Everything looks tasty when you’re hungry, which can lead you to ditch your healthy shopping goals and fill your cart with high-calorie snacks.
“Your rational decision-making can be affected by hunger,” says Megan Wong, R.D., a registered dietitian with AlgaeCal.
Not So Fun Fact: Hunger may lead you to make impulse purchases on non-food items as well, Wong adds.
Be sure to eat a balanced meal or snack before you shop, especially if you’re on a budget.
5. Shop During Off-Peak Hours
It might be convenient to do your shopping on weekends, but you’ll likely face empty shelves and picked-over produce.
Instead, shop during slower times, like the early morning or right before closing.
Try calling your grocery store to see what time their produce is delivered, so you can get the freshest fruits and veggies.
6. Consider Shopping Online
Online grocery shopping is more popular than ever, and major grocers are making it easy to do your entire weekly shop from the comfort of your home.
Online shopping makes it easier to stick to a list because it limits impulse shopping and allows you to keep a running total of your order before you check out.
7. Shop the Center Aisles Carefully
You’ve probably heard the advice that it’s best to “stick to the perimeter” at the grocery store — a.k.a. the outer aisles where many stores keep dairy, meat, and fresh produce.
But you can also find healthy (and often inexpensive) food options in the center of the store if you know what to look for.
“The inner aisles contain many options that are shelf-stable, affordable, and convenient, — such as canned beans, canned and frozen fruits and vegetables, and whole grains such as oatmeal, rice, and lentils,” says Cara Harbstreet, R.D.N., registered dietitian and creator of Street Smart Nutrition.
8. Buy Frozen or Canned Produce
Fresh is best, right? Not if it’ll spoil in your fridge before you’re able to eat it.
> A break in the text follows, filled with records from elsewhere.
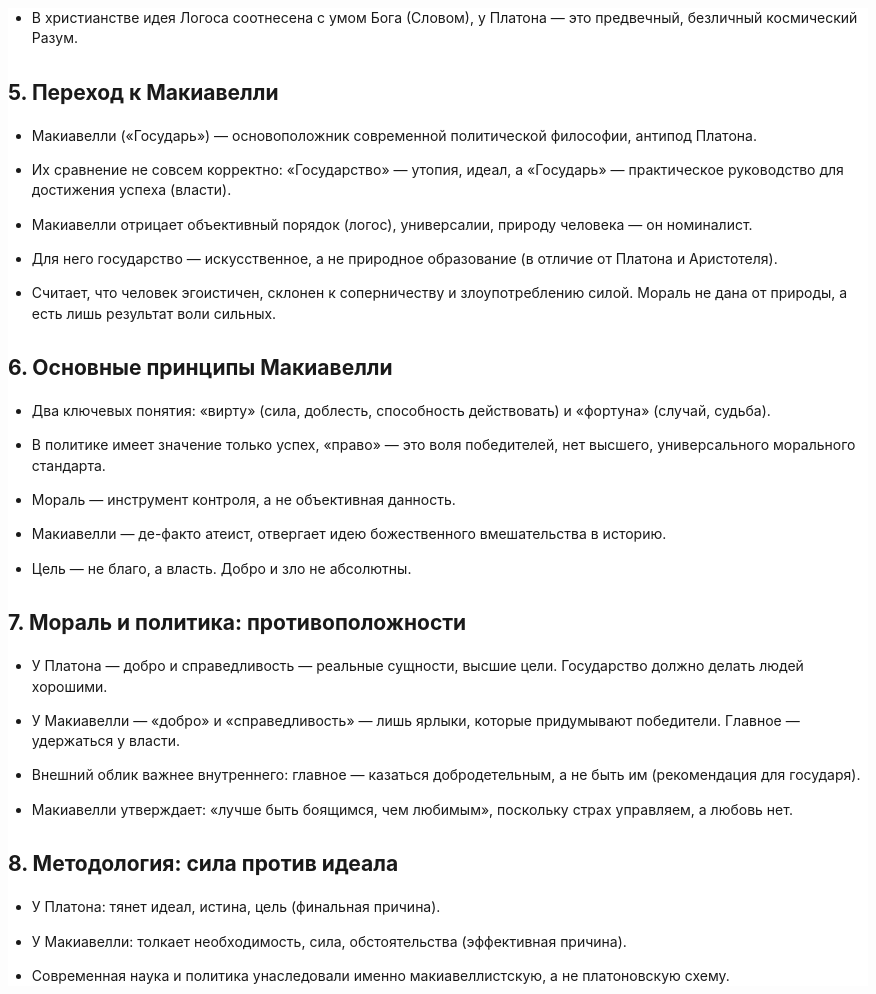 - В христианстве идея Логоса соотнесена с умом Бога (Словом), у Платона — это предвечный, безличный космический Разум.
    

## **5. Переход к Макиавелли**

- Макиавелли («Государь») — основоположник современной политической философии, антипод Платона.
    
- Их сравнение не совсем корректно: «Государство» — утопия, идеал, а «Государь» — практическое руководство для достижения успеха (власти).
    
- Макиавелли отрицает объективный порядок (логос), универсалии, природу человека — он номиналист.
    
- Для него государство — искусственное, а не природное образование (в отличие от Платона и Аристотеля).
    
- Считает, что человек эгоистичен, склонен к соперничеству и злоупотреблению силой. Мораль не дана от природы, а есть лишь результат воли сильных.
    

## **6. Основные принципы Макиавелли**

- Два ключевых понятия: «вирту» (сила, доблесть, способность действовать) и «фортуна» (случай, судьба).
    
- В политике имеет значение только успех, «право» — это воля победителей, нет высшего, универсального морального стандарта.
    
- Мораль — инструмент контроля, а не объективная данность.
    
- Макиавелли — де-факто атеист, отвергает идею божественного вмешательства в историю.
    
- Цель — не благо, а власть. Добро и зло не абсолютны.
    

## **7. Мораль и политика: противоположности**

- У Платона — добро и справедливость — реальные сущности, высшие цели. Государство должно делать людей хорошими.
    
- У Макиавелли — «добро» и «справедливость» — лишь ярлыки, которые придумывают победители. Главное — удержаться у власти.
    
- Внешний облик важнее внутреннего: главное — казаться добродетельным, а не быть им (рекомендация для государя).
    
- Макиавелли утверждает: «лучше быть боящимся, чем любимым», поскольку страх управляем, а любовь нет.
    

## **8. Методология: сила против идеала**

- У Платона: тянет идеал, истина, цель (финальная причина).
    
- У Макиавелли: толкает необходимость, сила, обстоятельства (эффективная причина).
    
- Современная наука и политика унаследовали именно макиавеллистскую, а не платоновскую схему.
    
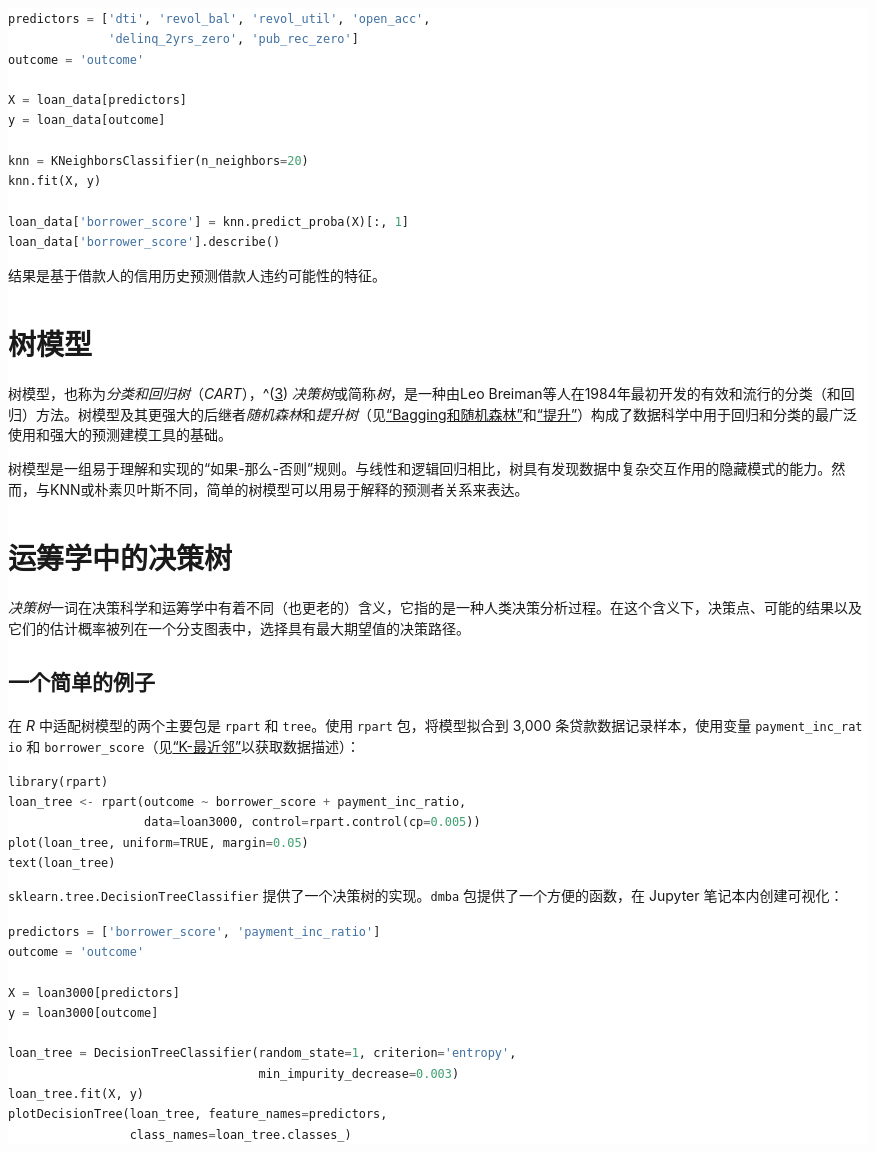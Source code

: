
 ```py
predictors = ['dti', 'revol_bal', 'revol_util', 'open_acc',
              'delinq_2yrs_zero', 'pub_rec_zero']
outcome = 'outcome'

X = loan_data[predictors]
y = loan_data[outcome]

knn = KNeighborsClassifier(n_neighbors=20)
knn.fit(X, y)

loan_data['borrower_score'] = knn.predict_proba(X)[:, 1]
loan_data['borrower_score'].describe()
```

结果是基于借款人的信用历史预测借款人违约可能性的特征。

# 树模型

树模型，也称为*分类和回归树*（*CART*），^([3](ch06.xhtml#idm46522843869576)) *决策树*或简称*树*，是一种由Leo Breiman等人在1984年最初开发的有效和流行的分类（和回归）方法。树模型及其更强大的后继者*随机森林*和*提升树*（见[“Bagging和随机森林”](#Bagging)和[“提升”](#Boosting)）构成了数据科学中用于回归和分类的最广泛使用和强大的预测建模工具的基础。

树模型是一组易于理解和实现的“如果-那么-否则”规则。与线性和逻辑回归相比，树具有发现数据中复杂交互作用的隐藏模式的能力。然而，与KNN或朴素贝叶斯不同，简单的树模型可以用易于解释的预测者关系来表达。

# 运筹学中的决策树

*决策树*一词在决策科学和运筹学中有着不同（也更老的）含义，它指的是一种人类决策分析过程。在这个含义下，决策点、可能的结果以及它们的估计概率被列在一个分支图表中，选择具有最大期望值的决策路径。

## 一个简单的例子

在 *R* 中适配树模型的两个主要包是 `rpart` 和 `tree`。使用 `rpart` 包，将模型拟合到 3,000 条贷款数据记录样本，使用变量 `payment_inc_ratio` 和 `borrower_score`（见[“K-最近邻”](#KNN)以获取数据描述）：

```py
library(rpart)
loan_tree <- rpart(outcome ~ borrower_score + payment_inc_ratio,
                   data=loan3000, control=rpart.control(cp=0.005))
plot(loan_tree, uniform=TRUE, margin=0.05)
text(loan_tree)
```

`sklearn.tree.DecisionTreeClassifier` 提供了一个决策树的实现。`dmba` 包提供了一个方便的函数，在 Jupyter 笔记本内创建可视化：

```py
predictors = ['borrower_score', 'payment_inc_ratio']
outcome = 'outcome'

X = loan3000[predictors]
y = loan3000[outcome]

loan_tree = DecisionTreeClassifier(random_state=1, criterion='entropy',
                                   min_impurity_decrease=0.003)
loan_tree.fit(X, y)
plotDecisionTree(loan_tree, feature_names=predictors,
                 class_names=loan_tree.classes_)
```
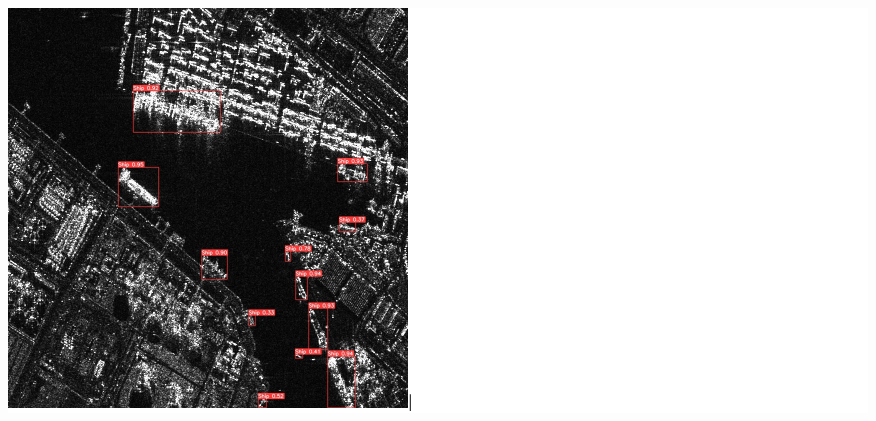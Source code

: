 <img src="/Qualitative Evaluation/Images/Scenes depicting land sections with very high radiometric values/Predictions_YOLOv5/P0085_600_1400_1800_2600.jpg" width="400"/>|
Lessen waste by opting for frozen or canned fruits and veggies, recommends Jenna Appel, M.S., R.D., and owner of Appel Nutrition.
Canned and frozen produce is often more convenient — the fruits and veggies are usually pre-washed and pre-cut — so you won’t have to worry about spoilage.
And because produce is typically canned or frozen shortly after picking, it typically retains its nutrient value — sometimes the nutrient value is even higher than fresh produce.
“Additionally, if you prefer organic fruits and veggies, the frozen versions are usually cheaper,” Appel adds.
When buying canned produce, look for fruits in 100% juice instead of light or heavy syrup to avoid added sugars, and low-sodium canned vegetables to limit excess sodium consumption.
9. Grab Bulk Items When Possible
If you have the space at home, buying pantry staples like rice, oatmeal, and beans in bulk can save you money.
You’ll spend more money upfront, of course, but the per-unit cost is almost always lower when you buy in larger quantities.
10. Read the Nutrition Label
Not sure if a food is healthy? Check the ingredient list before putting it in your cart. “Ingredients in foods are listed in descending order by weight,” Appel says.
Shorter ingredients lists are best and watch for hidden sugars on the ingredients list. Added sugars can hide under names like “high-fructose corn syrup” and “brown rice syrup.”
Always look at the nutrition facts — this can tell you a lot about a food besides how many calories it contains.
“Choose foods that contain a higher daily value percentage for nutrients like dietary fiber, vitamin D, calcium, iron, and potassium,” Appel says.
11. Sign Up for Loyalty Programs
Want to save even more money in the checkout line? Sign up for your grocer’s loyalty program.
These programs often give special discounts only available for members — and sometimes they even send you coupons good toward the products you buy the most.